Top of Data for the task
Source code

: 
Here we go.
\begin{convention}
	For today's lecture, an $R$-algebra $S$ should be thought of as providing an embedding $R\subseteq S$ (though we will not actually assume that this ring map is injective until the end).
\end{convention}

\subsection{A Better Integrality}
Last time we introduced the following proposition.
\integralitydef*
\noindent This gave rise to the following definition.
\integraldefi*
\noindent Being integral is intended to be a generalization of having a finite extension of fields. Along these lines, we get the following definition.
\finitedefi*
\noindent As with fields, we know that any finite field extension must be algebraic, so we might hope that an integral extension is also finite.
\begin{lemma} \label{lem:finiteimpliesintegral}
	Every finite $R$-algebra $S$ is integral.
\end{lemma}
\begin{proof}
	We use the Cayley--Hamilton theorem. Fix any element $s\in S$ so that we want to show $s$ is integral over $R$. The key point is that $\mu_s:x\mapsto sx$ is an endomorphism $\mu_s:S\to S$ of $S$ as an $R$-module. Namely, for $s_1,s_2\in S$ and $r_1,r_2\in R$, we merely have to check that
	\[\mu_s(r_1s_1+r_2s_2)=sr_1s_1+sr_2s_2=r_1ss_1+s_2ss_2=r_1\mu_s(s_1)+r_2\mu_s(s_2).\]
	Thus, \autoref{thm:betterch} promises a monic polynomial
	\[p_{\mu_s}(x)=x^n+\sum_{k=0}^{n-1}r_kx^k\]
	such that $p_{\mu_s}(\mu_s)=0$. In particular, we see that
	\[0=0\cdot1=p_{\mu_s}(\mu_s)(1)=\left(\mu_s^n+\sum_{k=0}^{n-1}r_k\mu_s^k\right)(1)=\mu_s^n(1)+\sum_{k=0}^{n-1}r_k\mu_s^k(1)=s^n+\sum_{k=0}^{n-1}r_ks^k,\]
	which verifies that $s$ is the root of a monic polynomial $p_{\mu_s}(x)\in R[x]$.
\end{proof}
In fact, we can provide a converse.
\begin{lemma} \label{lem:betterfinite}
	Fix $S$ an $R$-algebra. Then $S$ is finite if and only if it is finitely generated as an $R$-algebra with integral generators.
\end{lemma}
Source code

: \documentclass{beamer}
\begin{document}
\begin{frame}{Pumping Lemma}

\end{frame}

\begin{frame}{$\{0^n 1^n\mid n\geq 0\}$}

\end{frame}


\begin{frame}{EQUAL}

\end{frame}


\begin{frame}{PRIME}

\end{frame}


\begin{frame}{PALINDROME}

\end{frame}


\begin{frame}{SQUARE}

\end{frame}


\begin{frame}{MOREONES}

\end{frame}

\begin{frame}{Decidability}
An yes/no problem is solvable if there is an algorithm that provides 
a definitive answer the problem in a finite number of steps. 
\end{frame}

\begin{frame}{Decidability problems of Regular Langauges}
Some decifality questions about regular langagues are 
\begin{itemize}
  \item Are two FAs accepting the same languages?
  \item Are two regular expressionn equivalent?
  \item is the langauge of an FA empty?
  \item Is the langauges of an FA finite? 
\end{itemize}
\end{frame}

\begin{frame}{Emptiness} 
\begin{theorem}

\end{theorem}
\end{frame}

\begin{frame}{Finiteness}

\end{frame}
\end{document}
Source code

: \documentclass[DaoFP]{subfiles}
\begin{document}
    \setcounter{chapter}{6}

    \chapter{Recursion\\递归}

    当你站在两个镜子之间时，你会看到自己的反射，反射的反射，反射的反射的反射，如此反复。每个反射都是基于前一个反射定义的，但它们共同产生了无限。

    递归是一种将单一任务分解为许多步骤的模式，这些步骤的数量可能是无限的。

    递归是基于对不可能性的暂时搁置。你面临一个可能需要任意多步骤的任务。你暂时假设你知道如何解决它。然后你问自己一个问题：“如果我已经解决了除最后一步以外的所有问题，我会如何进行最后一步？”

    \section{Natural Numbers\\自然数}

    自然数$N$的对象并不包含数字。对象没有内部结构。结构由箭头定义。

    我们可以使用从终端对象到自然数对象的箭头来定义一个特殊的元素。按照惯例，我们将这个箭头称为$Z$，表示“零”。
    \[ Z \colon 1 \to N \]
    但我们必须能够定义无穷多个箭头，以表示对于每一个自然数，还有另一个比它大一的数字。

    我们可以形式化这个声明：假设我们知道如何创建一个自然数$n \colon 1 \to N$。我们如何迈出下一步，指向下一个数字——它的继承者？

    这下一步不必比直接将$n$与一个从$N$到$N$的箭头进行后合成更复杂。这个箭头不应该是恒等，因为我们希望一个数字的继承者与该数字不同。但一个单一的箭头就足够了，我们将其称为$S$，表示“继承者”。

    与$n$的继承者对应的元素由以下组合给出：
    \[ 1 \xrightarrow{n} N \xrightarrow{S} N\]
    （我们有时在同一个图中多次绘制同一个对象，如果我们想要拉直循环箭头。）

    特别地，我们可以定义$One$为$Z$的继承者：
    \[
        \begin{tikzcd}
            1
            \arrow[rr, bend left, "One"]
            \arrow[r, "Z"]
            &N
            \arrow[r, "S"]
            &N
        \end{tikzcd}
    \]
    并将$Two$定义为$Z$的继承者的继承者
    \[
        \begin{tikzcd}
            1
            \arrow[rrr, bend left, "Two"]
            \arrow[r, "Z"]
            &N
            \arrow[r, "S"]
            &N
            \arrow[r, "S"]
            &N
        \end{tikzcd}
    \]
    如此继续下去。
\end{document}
Bottom of Data for the task
» Activity:
Write out all of the records above exactly as they appear.

» Exercise answer:
Source code

: 
Here we go.
\begin{convention}
	For today's lecture, an $R$-algebra $S$ should be thought of as providing an embedding $R\subseteq S$ (though we will not actually assume that this ring map is injective until the end).
\end{convention}

\subsection{A Better Integrality}
Last time we introduced the following proposition.
\integralitydef*
\noindent This gave rise to the following definition.
\integraldefi*
\noindent Being integral is intended to be a generalization of having a finite extension of fields. Along these lines, we get the following definition.
\finitedefi*
\noindent As with fields, we know that any finite field extension must be algebraic, so we might hope that an integral extension is also finite.
\begin{lemma} \label{lem:finiteimpliesintegral}
	Every finite $R$-algebra $S$ is integral.
\end{lemma}
\begin{proof}
	We use the Cayley--Hamilton theorem. Fix any element $s\in S$ so that we want to show $s$ is integral over $R$. The key point is that $\mu_s:x\mapsto sx$ is an endomorphism $\mu_s:S\to S$ of $S$ as an $R$-module. Namely, for $s_1,s_2\in S$ and $r_1,r_2\in R$, we merely have to check that
	\[\mu_s(r_1s_1+r_2s_2)=sr_1s_1+sr_2s_2=r_1ss_1+s_2ss_2=r_1\mu_s(s_1)+r_2\mu_s(s_2).\]
	Thus, \autoref{thm:betterch} promises a monic polynomial
	\[p_{\mu_s}(x)=x^n+\sum_{k=0}^{n-1}r_kx^k\]
	such that $p_{\mu_s}(\mu_s)=0$. In particular, we see that
	\[0=0\cdot1=p_{\mu_s}(\mu_s)(1)=\left(\mu_s^n+\sum_{k=0}^{n-1}r_k\mu_s^k\right)(1)=\mu_s^n(1)+\sum_{k=0}^{n-1}r_k\mu_s^k(1)=s^n+\sum_{k=0}^{n-1}r_ks^k,\]
	which verifies that $s$ is the root of a monic polynomial $p_{\mu_s}(x)\in R[x]$.
\end{proof}
In fact, we can provide a converse.
\begin{lemma} \label{lem:betterfinite}
	Fix $S$ an $R$-algebra. Then $S$ is finite if and only if it is finitely generated as an $R$-algebra with integral generators.
\end{lemma}
Source code

: \documentclass{beamer}
\begin{document}
\begin{frame}{Pumping Lemma}

\end{frame}

\begin{frame}{$\{0^n 1^n\mid n\geq 0\}$}

\end{frame}


\begin{frame}{EQUAL}

\end{frame}


\begin{frame}{PRIME}

\end{frame}


\begin{frame}{PALINDROME}

\end{frame}


\begin{frame}{SQUARE}

\end{frame}


\begin{frame}{MOREONES}

\end{frame}

\begin{frame}{Decidability}
An yes/no problem is solvable if there is an algorithm that provides 
a definitive answer the problem in a finite number of steps. 
\end{frame}

\begin{frame}{Decidability problems of Regular Langauges}
Some decifality questions about regular langagues are 
\begin{itemize}
  \item Are two FAs accepting the same languages?
  \item Are two regular expressionn equivalent?
  \item is the langauge of an FA empty?
  \item Is the langauges of an FA finite? 
\end{itemize}
\end{frame}

\begin{frame}{Emptiness} 
\begin{theorem}

\end{theorem}
\end{frame}

\begin{frame}{Finiteness}

\end{frame}
\end{document}
Source code

: \documentclass[DaoFP]{subfiles}
\begin{document}
    \setcounter{chapter}{6}

    \chapter{Recursion\\递归}

    当你站在两个镜子之间时，你会看到自己的反射，反射的反射，反射的反射的反射，如此反复。每个反射都是基于前一个反射定义的，但它们共同产生了无限。

    递归是一种将单一任务分解为许多步骤的模式，这些步骤的数量可能是无限的。

    递归是基于对不可能性的暂时搁置。你面临一个可能需要任意多步骤的任务。你暂时假设你知道如何解决它。然后你问自己一个问题：“如果我已经解决了除最后一步以外的所有问题，我会如何进行最后一步？”

    \section{Natural Numbers\\自然数}

    自然数$N$的对象并不包含数字。对象没有内部结构。结构由箭头定义。

    我们可以使用从终端对象到自然数对象的箭头来定义一个特殊的元素。按照惯例，我们将这个箭头称为$Z$，表示“零”。
    \[ Z \colon 1 \to N \]
    但我们必须能够定义无穷多个箭头，以表示对于每一个自然数，还有另一个比它大一的数字。

    我们可以形式化这个声明：假设我们知道如何创建一个自然数$n \colon 1 \to N$。我们如何迈出下一步，指向下一个数字——它的继承者？

    这下一步不必比直接将$n$与一个从$N$到$N$的箭头进行后合成更复杂。这个箭头不应该是恒等，因为我们希望一个数字的继承者与该数字不同。但一个单一的箭头就足够了，我们将其称为$S$，表示“继承者”。

    与$n$的继承者对应的元素由以下组合给出：
    \[ 1 \xrightarrow{n} N \xrightarrow{S} N\]
    （我们有时在同一个图中多次绘制同一个对象，如果我们想要拉直循环箭头。）

    特别地，我们可以定义$One$为$Z$的继承者：
    \[
        \begin{tikzcd}
            1
            \arrow[rr, bend left, "One"]
            \arrow[r, "Z"]
            &N
            \arrow[r, "S"]
            &N
        \end{tikzcd}
    \]
    并将$Two$定义为$Z$的继承者的继承者
    \[
        \begin{tikzcd}
            1
            \arrow[rrr, bend left, "Two"]
            \arrow[r, "Z"]
            &N
            \arrow[r, "S"]
            &N
            \arrow[r, "S"]
            &N
        \end{tikzcd}
    \]
    如此继续下去。
\end{document}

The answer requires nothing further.